Les citoyens de la ville des ponts ne se font pas trop d'illusions malgré les nombreux projets de réalisation, de réhabilitation du patrimoine de leur ville, de restauration des sites et monuments et de mise à niveau des infrastructures inscrits au titre de la préparation de la manifestation «Constantine, capitale de la culture arabe 2O15».

Rencontrés hier, des citoyens se sont plaints de la dégradation constante du cadre de vie et, surtout, des chantiers menés dans divers points du centre-ville qui ont, selon eux, défiguré le paysage de la médina. «Quoiqu'on fasse pour essayer de maquiller la ville, on ne parviendra jamais à lui donner un visage plus beau que celui que son site naturel lui a façonné durant des millénaires», a commenté, avec beaucoup de nostalgie, un quinquagénaire en citant les nombreux paysages, panoramas et sites qui ont été éclipsés par les nouvelles constructions censées moderniser le centre-ville. «Les deux nouvelles infrastructures hôtelières érigées en plein centre-ville ont complètement bouché la perspective magnifique qui était ouverte sur la plaine de Hamma Bouziane et jusqu'aux montagnes lointaines de Grarem, l'effondrement qui s'est produit dernièrement sur la route de la corniche, et bien d'autres, enlèvent au charme de la ville et à sa spécificité topographique. Et si l'on ajoute que le grand pont de pierre, Sidi Rached, cette véritable icône de Constantine, actuellement malade, va être fermé pour une grande période, assure-t-on, que reste-t-il de la ville des rochers ?».

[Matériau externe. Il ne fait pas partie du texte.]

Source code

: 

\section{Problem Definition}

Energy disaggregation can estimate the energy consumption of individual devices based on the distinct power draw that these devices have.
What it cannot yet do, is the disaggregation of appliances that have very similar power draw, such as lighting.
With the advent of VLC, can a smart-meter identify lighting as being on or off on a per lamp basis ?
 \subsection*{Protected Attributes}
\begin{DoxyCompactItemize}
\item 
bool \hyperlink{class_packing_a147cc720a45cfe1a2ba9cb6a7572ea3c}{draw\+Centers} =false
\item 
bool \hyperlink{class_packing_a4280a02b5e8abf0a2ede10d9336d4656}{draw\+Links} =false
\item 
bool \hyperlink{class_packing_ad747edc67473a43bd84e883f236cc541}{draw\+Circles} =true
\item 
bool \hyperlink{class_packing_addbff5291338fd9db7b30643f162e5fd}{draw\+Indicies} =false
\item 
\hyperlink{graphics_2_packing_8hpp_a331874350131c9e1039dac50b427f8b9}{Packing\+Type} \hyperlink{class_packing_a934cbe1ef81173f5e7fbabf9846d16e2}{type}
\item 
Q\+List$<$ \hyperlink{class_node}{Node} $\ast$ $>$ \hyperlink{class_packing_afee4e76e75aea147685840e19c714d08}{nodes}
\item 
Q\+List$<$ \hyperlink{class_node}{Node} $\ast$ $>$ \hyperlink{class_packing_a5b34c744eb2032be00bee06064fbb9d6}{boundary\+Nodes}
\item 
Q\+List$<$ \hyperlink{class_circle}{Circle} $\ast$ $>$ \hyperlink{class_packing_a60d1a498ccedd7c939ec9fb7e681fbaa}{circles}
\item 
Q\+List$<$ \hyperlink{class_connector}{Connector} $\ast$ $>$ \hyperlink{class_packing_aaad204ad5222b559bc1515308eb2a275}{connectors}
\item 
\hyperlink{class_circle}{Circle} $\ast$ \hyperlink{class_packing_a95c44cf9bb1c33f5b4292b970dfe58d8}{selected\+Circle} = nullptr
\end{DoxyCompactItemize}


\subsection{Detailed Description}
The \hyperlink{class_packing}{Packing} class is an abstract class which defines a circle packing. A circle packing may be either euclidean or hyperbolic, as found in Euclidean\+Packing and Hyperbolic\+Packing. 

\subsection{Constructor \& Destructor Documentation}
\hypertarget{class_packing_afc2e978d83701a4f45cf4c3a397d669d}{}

Pour ne pas être en reste, un spécialiste de la communication visuelle, Med Gharnaout, est intervenu dans la discussion pour signaler un phénomène récent qui a fait une intrusion dans le paysage de la ville pour le verrouiller encore plus tout en suscitant le mécontentement des citoyens jaloux de leur paysage naturel : celui des grands panneaux publicitaires implantés au centre-ville qui sont venus pour obstruer la vue, non sur les tas d'immondices, les vilaines constructions ou les interminables opérations de ravalement des vieilles habitations, mais sur les belles perspectives qu'offre la vue à partir de ce point autrefois stratégique. «On veut manifestement enfermer le centre-ville comme dans un bocal complètement opaque», affirme M. Ghernaout Mohamed. Ajoutant que «ce type de panneaux publicitaires de grand format qui sont intégrés au mobilier urbain, se placent généralement à des endroits qui ne gênent ni la vue ni les panneaux de signalisation routière. Ce n'est pas le cas dans le centre-ville. Dans ce cadre, les autorités administratives seraient bien inspirées d'adopter l'exemple des ?'colonnes de Maurice'', ces supports publicitaires de forme conique qui tournent sur eux-mêmes en ne cachant pas le panorama et qui, en plus, ont la particularité d'être plus esthétiques que les grands panneaux massifs et rectangulaires». Non dénuées de pertinence, ces remarques et les propositions qui les accompagnent ont été communiquées hier au président de l'APC, M. Rihani. Le maire a indiqué que le problème est pris en charge. «Les contrats publicitaires s'achèvent au mois de juin prochain. Et les panneaux seront ensuite retirés. L'APC procèdera alors à une nouvelle étude de cette question. En tout cas, nous sommes ouverts à toutes les propositions des citoyens susceptibles d'améliorer l'esthétique urbaine et préserver le cachet propre de la ville», a déclaré M. Rihani.